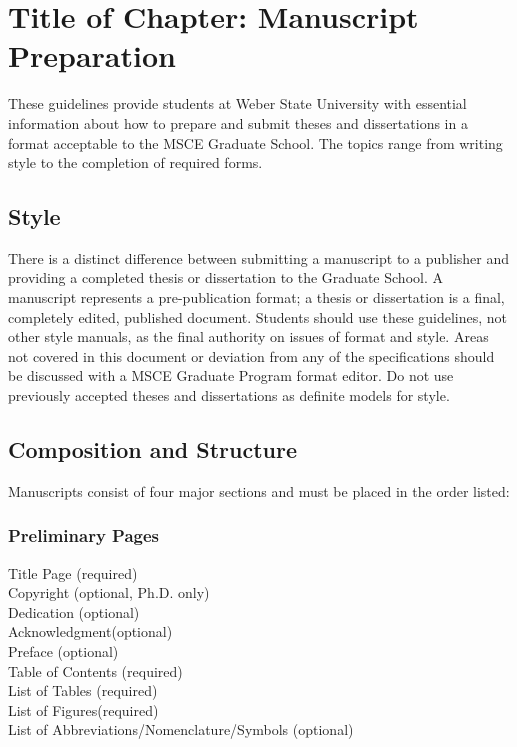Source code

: 

\chapter{Title of Chapter: Manuscript Preparation} \label{CH1_Introduction}
These guidelines provide students at Weber State University with essential information about how to prepare and submit theses and dissertations in a format acceptable to the MSCE Graduate School. The topics range from writing style to the completion of required forms. 


\section{Style}
There is a distinct difference between submitting a manuscript to a publisher and providing a completed thesis or dissertation to the Graduate School. A manuscript represents a pre-publication format; a thesis or dissertation is a final, completely edited, published document. Students should use these guidelines, not other style manuals, as the final authority on issues of format and style. Areas not covered in this document or deviation from any of the specifications should be discussed with a MSCE Graduate Program format editor. Do not use previously accepted theses and dissertations as definite models for style.

\section{Composition and Structure}
Manuscripts consist of four major sections and must be placed in the order listed:


\subsection{Preliminary Pages}
Title Page (required) \\
Copyright (optional, Ph.D. only) \\
Dedication (optional)  \\
Acknowledgment(optional) \\
Preface (optional) \\
Table of Contents (required) \\ 
List of Tables (required) \\
List of Figures(required) \\
List of Abbreviations/Nomenclature/Symbols (optional)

───

## [EXERCISE PROMPT]
Set down the full listing above with its wording unchanged. Leave out its images.

## [RESPONSE AREA]
Source code

: 

\chapter{Title of Chapter: Manuscript Preparation} \label{CH1_Introduction}
These guidelines provide students at Weber State University with essential information about how to prepare and submit theses and dissertations in a format acceptable to the MSCE Graduate School. The topics range from writing style to the completion of required forms. 


\section{Style}
There is a distinct difference between submitting a manuscript to a publisher and providing a completed thesis or dissertation to the Graduate School. A manuscript represents a pre-publication format; a thesis or dissertation is a final, completely edited, published document. Students should use these guidelines, not other style manuals, as the final authority on issues of format and style. Areas not covered in this document or deviation from any of the specifications should be discussed with a MSCE Graduate Program format editor. Do not use previously accepted theses and dissertations as definite models for style.

\section{Composition and Structure}
Manuscripts consist of four major sections and must be placed in the order listed:


\subsection{Preliminary Pages}
Title Page (required) \\
Copyright (optional, Ph.D. only) \\
Dedication (optional)  \\
Acknowledgment(optional) \\
Preface (optional) \\
Table of Contents (required) \\ 
List of Tables (required) \\
List of Figures(required) \\
List of Abbreviations/Nomenclature/Symbols (optional)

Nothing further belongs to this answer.